:: Records provided ::

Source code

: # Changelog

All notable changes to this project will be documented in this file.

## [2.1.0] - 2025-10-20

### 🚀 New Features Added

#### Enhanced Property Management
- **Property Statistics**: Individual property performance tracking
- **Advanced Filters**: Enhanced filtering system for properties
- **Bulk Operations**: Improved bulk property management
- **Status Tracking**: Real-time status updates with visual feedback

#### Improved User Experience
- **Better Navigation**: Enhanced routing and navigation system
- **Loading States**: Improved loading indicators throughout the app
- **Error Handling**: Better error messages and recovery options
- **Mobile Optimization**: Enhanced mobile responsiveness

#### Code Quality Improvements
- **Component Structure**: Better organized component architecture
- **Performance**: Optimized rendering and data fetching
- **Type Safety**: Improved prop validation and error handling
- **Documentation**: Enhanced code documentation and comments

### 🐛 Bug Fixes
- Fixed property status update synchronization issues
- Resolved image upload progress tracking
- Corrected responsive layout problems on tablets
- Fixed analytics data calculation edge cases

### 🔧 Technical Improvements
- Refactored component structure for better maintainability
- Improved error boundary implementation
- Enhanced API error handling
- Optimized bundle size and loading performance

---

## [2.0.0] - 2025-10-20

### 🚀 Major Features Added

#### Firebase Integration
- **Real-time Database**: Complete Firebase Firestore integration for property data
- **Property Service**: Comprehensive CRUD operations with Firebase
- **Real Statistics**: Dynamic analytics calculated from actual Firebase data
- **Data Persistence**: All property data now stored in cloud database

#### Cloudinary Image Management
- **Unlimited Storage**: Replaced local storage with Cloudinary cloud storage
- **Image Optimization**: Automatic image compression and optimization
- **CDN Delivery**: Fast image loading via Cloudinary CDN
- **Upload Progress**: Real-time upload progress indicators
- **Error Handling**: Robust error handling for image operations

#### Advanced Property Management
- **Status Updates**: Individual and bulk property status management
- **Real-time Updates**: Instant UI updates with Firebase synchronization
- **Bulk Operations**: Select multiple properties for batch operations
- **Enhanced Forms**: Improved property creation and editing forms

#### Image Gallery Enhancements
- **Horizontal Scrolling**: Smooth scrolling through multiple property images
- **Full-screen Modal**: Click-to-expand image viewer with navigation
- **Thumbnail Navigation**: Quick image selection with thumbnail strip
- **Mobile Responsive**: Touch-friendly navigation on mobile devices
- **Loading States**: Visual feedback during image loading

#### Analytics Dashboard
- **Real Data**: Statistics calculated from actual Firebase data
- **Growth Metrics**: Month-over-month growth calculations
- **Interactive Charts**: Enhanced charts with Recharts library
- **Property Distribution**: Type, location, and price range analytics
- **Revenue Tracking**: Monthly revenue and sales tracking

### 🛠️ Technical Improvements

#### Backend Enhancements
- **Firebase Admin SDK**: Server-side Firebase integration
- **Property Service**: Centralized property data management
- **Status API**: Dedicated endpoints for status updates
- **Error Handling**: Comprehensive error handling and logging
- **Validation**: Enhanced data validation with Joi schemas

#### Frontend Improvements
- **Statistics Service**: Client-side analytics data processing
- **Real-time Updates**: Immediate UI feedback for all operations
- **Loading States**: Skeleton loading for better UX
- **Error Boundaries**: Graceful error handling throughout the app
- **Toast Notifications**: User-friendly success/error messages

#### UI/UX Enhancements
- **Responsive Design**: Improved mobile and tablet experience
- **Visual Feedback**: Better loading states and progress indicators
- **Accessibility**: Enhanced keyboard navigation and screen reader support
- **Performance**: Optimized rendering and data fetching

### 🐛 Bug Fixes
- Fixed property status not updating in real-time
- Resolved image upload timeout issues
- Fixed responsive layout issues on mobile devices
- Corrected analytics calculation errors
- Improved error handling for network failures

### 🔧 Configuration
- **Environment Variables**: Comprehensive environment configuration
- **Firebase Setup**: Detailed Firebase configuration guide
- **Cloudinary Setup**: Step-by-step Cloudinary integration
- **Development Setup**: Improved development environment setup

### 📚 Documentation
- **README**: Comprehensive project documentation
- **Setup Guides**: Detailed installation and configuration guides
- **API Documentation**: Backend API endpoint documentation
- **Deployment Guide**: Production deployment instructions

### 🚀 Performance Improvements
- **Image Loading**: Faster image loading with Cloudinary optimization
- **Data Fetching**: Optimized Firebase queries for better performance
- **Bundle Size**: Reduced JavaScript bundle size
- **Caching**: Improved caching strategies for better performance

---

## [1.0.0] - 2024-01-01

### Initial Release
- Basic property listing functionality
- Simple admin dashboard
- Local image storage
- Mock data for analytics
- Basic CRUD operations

:::

Task details:
Give again the closing portion of the entries, from the line with "- **Data Fetching**: Optimized" through the last line. Keep it exact and add nothing.

Exercise output:
- **Data Fetching**: Optimized Firebase queries for better performance
- **Bundle Size**: Reduced JavaScript bundle size
- **Caching**: Improved caching strategies for better performance

---

## [1.0.0] - 2024-01-01

### Initial Release
- Basic property listing functionality
- Simple admin dashboard
- Local image storage
- Mock data for analytics
- Basic CRUD operations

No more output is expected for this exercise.